Orange, renowned for its food and wine, has become an unlikely Byron of the bush, sans the golden beaches and the excess celebrities, with Sydneysiders flocking to the Central West city of almost 39,000 people. Pandemic? What pandemic?
Many are making a beeline to the 22-room Byng Street Boutique Hotel where occupancy rates are hovering at a giddy 95 per cent at up to $376 per night. The next available room on a Saturday night is not until October 12 (and with a minimum two-night stay, to boot).
"We've always felt that there was a real need and market for high-end, luxury boutique accommodation in Orange with a strong focus on personalised service," says proprietor Kristen Nock, who runs Byng Street with her husband, Thomas.
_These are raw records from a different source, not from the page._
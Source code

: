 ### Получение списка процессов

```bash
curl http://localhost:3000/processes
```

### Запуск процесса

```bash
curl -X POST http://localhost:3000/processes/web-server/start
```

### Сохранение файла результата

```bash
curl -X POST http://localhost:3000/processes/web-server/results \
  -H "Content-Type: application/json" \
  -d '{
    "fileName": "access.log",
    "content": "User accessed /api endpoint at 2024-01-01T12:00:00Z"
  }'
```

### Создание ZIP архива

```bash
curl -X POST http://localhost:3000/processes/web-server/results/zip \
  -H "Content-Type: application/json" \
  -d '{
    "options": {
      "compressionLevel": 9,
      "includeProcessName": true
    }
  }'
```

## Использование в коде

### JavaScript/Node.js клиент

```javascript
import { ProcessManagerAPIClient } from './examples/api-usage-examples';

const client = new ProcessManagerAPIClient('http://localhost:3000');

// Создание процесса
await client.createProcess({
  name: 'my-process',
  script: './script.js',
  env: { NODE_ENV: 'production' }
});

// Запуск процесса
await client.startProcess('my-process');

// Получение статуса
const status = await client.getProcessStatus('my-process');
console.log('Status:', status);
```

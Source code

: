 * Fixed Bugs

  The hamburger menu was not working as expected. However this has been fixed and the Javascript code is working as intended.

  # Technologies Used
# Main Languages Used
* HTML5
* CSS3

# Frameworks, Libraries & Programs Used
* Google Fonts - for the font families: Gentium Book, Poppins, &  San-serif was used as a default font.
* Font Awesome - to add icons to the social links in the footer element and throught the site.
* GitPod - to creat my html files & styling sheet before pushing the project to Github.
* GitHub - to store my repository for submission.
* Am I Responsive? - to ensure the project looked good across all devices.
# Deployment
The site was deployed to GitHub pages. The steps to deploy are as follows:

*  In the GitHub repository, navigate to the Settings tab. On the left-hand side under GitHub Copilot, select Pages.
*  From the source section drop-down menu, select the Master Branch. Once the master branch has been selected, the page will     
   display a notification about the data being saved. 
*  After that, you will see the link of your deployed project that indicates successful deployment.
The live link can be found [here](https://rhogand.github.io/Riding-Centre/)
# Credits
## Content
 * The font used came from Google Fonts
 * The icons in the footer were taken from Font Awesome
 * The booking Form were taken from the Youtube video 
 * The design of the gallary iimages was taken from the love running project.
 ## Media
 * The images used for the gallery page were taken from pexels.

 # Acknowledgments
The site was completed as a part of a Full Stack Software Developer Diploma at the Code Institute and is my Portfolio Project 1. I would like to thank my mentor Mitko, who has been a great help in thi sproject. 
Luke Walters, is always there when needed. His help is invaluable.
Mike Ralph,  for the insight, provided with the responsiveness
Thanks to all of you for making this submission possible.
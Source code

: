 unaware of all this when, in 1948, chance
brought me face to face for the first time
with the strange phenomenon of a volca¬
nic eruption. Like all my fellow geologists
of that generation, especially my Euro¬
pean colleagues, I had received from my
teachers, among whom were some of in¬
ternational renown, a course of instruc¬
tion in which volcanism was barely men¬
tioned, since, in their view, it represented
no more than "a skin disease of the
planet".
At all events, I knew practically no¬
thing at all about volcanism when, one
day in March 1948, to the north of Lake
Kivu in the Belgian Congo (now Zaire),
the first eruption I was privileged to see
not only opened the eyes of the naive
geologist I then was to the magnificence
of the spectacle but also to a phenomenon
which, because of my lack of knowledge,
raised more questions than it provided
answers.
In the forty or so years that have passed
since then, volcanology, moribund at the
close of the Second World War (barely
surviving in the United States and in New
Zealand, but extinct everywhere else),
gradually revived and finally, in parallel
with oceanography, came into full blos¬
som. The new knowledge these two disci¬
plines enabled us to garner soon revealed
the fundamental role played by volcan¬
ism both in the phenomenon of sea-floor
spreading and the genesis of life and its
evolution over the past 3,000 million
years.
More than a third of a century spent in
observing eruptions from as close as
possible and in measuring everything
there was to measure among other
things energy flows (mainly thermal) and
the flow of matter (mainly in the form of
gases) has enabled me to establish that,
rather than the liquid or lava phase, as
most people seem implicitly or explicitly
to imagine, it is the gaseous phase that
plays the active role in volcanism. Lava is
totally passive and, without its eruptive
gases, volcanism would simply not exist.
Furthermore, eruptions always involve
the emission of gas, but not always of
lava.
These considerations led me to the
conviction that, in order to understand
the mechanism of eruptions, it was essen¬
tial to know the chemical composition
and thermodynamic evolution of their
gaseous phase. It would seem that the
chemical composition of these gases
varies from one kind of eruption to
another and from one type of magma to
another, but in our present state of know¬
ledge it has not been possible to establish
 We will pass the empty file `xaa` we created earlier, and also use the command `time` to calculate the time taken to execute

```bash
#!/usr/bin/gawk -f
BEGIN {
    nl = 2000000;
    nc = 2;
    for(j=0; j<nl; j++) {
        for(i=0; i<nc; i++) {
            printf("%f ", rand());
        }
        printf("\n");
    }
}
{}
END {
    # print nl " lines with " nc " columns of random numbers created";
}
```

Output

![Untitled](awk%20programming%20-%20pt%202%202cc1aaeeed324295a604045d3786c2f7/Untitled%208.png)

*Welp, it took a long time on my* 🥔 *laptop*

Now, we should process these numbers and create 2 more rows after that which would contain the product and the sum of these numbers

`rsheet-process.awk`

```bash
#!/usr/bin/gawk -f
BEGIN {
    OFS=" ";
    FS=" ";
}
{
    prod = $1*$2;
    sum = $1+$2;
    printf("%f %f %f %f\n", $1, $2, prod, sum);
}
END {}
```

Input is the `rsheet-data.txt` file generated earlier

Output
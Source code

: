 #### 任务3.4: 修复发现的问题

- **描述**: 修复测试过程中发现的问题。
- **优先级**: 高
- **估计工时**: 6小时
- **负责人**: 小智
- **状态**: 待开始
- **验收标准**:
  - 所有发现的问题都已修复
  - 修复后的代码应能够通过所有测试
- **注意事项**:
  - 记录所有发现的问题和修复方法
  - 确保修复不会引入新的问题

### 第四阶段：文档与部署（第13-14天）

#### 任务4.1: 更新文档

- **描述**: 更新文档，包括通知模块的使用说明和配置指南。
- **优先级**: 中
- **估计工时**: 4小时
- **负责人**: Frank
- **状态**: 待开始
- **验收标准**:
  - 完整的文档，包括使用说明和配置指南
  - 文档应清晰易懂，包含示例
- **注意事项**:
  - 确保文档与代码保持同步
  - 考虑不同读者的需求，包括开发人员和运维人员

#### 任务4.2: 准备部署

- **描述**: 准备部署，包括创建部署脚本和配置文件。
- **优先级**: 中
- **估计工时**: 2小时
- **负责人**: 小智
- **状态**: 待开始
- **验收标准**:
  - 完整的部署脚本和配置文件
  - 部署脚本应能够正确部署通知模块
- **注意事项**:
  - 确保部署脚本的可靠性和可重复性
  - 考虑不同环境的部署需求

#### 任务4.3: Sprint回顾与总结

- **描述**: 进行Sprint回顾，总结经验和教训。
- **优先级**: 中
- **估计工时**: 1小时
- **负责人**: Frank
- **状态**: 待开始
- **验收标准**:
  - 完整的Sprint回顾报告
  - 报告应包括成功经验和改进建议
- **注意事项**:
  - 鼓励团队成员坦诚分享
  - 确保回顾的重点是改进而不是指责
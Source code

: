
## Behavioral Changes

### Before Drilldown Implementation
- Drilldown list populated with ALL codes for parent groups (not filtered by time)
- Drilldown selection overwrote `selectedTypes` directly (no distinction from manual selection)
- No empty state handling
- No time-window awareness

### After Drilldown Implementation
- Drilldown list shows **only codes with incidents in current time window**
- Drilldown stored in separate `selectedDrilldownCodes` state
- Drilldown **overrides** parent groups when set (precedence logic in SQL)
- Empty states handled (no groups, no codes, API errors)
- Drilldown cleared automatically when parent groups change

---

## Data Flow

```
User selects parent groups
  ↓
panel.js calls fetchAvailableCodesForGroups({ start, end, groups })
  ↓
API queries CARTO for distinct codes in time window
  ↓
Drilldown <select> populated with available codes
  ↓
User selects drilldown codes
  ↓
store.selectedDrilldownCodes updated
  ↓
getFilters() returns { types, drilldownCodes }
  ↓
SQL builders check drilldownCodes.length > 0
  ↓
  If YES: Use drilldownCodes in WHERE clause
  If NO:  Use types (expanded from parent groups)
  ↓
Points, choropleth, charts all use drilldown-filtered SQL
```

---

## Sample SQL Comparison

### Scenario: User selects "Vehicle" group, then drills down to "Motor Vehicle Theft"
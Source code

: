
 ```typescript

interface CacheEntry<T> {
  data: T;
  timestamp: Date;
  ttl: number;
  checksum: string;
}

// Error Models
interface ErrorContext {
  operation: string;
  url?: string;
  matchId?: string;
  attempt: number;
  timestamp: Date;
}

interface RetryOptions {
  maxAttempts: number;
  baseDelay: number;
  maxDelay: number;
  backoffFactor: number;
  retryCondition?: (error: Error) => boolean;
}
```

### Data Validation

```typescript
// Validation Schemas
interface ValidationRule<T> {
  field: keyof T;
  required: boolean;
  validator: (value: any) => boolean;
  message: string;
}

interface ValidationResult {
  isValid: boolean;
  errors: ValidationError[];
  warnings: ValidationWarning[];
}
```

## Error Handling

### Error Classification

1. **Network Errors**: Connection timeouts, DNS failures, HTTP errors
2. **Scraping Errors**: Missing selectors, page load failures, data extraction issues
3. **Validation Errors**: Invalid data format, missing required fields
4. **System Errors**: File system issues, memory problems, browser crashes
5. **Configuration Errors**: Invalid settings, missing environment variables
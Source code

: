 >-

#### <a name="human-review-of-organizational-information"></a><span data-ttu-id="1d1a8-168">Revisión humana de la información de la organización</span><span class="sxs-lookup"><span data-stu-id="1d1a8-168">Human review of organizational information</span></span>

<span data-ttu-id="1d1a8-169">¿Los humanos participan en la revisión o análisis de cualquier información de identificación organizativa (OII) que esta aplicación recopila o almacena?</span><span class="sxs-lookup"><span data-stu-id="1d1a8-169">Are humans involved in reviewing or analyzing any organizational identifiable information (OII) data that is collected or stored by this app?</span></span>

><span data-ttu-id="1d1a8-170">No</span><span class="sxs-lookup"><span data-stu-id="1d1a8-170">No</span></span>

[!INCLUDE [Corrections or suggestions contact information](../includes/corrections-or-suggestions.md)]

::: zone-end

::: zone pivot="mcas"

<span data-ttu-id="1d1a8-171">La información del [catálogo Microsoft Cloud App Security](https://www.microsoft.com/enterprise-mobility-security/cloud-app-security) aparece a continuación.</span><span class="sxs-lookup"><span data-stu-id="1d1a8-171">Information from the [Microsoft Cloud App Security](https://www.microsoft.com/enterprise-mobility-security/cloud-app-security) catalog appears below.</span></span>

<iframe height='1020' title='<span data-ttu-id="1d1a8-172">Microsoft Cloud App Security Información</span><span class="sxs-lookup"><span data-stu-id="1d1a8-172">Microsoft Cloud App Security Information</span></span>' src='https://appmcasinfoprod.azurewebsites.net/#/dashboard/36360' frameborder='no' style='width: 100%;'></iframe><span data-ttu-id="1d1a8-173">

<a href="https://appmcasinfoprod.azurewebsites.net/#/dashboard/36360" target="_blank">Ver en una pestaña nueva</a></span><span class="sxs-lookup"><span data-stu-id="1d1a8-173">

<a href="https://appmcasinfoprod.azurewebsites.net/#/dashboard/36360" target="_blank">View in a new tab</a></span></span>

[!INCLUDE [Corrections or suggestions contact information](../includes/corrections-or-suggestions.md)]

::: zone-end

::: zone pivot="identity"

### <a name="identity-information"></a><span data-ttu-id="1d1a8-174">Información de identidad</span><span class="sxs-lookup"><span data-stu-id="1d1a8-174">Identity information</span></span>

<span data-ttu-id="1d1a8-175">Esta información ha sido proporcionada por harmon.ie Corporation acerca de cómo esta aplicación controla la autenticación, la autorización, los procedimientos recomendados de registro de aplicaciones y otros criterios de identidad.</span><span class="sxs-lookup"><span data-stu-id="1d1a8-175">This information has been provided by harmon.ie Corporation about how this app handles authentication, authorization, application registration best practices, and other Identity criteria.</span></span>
Many of the guests, at the swishly-designed hotel, with its car park full of prestige motors, said that had it not been for the pandemic and government imposed travel restrictions, they would have been overseas at this time of the year.
It's not only Orange that is enjoying tourism success thanks to interstate borders being slammed shut. In Mudgee, the upscale heritage-style Parkview Hotel ("modern country elegance"), with just seven suites, is available at up to $330 a night. Accommodation reservation site Booking.com has rooms at this Mudgee inn on a coveted Saturday night blocked out and unavailable until at least early June next year.
And in the village of Jugiong between Yass and Gundagai, the historic Sir George Hotel, a impressively-renovated country pub, weekend rooms are elusive, with few available until late October.
Clearly, Sydneysiders are eager to put some considerable social distance (259.5 kilometres of it in Orange's case) between themselves and their city and to do so with style.
Before the pandemic, Sydney itself enjoyed a healthy city "staycation" market but regional NSW 's new breed of hostelries has shed the perception that the countryside consists exclusively of stodgy motels and stuffy B&Bs.
Jenny Bennett, executive officer of Central NSW Joint Organisation, says upscale boutique hotels attract more affluent travellers so more money begins circulating through regional economies.
"These hotels are attracting the 50s-plus market and their higher expenditure," she says. "And what is also great about the success of these businesses is the example they offer for potential investors in regional Australia."
Perhaps the closest equivalent in Sydney in terms of style and size to Byng Street is the Little Albion Hotel, in inner-city Surry Hills. It is part of the Crystalbrook Collection chain of properties with rates from $225 per night.
Unlike its Orange counterpart, only two to three rooms out of 35 at Little Albion are typically occupied during the week with 10 to 15 per cent occupancy rates at weekends.
"At the moment regional hotels are performing better than Sydney hotels as people want a break from the city," says Geoff York, group director of the Crystalbrook Collection.
"But the opportunity certainly exists for Sydneysiders to come and rediscover their city with a staycation at a hotel like Little Albion and feel safe at the same time."